[Data excerpts]
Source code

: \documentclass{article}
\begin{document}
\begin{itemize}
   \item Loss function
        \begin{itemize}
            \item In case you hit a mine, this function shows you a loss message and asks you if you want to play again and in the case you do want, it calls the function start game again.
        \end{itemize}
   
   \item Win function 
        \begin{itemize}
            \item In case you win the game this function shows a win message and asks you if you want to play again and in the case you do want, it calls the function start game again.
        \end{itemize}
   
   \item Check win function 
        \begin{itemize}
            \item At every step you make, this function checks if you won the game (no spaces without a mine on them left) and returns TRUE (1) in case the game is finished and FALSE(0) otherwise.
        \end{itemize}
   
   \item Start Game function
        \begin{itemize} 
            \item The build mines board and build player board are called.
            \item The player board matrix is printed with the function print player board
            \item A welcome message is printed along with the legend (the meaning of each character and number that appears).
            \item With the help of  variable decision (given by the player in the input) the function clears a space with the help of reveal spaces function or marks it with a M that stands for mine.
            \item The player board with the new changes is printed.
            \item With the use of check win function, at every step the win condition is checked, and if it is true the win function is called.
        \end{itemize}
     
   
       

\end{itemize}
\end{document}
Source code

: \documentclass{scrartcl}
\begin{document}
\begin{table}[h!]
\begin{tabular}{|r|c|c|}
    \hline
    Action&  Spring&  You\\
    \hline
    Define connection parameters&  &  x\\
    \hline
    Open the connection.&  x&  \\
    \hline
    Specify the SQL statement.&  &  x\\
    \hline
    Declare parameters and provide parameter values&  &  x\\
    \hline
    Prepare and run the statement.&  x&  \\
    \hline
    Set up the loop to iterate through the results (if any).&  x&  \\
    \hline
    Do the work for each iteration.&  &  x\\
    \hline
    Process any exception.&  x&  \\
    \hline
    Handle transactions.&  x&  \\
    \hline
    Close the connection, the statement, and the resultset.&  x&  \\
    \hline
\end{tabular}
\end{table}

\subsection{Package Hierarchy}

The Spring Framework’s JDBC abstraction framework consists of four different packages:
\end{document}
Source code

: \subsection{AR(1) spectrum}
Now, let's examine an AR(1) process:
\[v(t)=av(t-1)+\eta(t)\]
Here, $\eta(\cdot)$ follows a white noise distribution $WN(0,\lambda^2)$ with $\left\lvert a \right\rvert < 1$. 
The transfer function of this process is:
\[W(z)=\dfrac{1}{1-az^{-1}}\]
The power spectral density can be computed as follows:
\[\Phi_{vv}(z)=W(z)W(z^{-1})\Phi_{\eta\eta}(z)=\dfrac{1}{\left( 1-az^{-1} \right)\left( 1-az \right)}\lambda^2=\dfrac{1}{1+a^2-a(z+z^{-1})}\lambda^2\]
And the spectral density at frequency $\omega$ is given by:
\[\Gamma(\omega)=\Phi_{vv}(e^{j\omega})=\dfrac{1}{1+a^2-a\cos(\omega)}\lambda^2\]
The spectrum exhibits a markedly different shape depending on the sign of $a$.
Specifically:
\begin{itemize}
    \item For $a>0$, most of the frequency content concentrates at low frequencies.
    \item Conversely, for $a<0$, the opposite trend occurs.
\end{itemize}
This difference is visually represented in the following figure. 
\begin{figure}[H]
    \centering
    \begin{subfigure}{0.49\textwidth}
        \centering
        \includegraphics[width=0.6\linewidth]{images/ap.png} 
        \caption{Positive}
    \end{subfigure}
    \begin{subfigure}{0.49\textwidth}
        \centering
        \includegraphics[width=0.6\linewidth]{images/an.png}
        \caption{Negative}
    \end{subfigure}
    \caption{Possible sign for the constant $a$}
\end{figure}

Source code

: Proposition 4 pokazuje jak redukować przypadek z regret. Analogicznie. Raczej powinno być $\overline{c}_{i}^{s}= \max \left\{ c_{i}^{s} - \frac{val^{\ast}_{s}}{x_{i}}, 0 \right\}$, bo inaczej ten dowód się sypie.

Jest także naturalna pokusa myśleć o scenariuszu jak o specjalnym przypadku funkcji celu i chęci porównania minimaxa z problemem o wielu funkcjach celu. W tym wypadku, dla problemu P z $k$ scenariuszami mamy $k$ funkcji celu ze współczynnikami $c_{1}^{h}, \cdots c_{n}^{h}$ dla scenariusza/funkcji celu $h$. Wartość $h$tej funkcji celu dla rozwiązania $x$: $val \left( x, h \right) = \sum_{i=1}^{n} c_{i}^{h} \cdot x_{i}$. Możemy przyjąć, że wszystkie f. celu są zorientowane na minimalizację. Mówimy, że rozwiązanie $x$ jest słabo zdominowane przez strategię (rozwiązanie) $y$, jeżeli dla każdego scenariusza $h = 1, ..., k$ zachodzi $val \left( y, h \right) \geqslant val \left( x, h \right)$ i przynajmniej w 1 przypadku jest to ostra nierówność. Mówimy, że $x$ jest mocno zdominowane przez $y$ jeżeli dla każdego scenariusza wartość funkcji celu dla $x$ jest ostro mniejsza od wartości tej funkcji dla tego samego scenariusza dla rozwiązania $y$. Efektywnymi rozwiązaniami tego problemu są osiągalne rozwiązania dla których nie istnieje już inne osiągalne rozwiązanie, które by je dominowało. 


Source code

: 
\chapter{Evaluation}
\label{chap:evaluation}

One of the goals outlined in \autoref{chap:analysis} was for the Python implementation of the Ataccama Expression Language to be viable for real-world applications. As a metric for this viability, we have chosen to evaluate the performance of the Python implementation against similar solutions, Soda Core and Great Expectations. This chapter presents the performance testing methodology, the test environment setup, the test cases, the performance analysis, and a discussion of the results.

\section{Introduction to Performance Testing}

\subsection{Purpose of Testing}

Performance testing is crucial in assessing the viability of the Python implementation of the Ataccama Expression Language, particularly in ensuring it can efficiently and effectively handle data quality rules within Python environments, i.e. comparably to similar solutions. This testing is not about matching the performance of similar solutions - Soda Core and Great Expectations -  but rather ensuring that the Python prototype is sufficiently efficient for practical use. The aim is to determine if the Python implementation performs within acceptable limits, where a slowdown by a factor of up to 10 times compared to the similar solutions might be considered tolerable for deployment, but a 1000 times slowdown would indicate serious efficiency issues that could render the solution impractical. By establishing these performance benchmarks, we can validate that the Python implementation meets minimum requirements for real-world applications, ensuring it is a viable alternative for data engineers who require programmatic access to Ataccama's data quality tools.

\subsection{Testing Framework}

[Brief] A single number is the whole answer: the tally of lines in the entries that hold "want".

[Exercise result] 2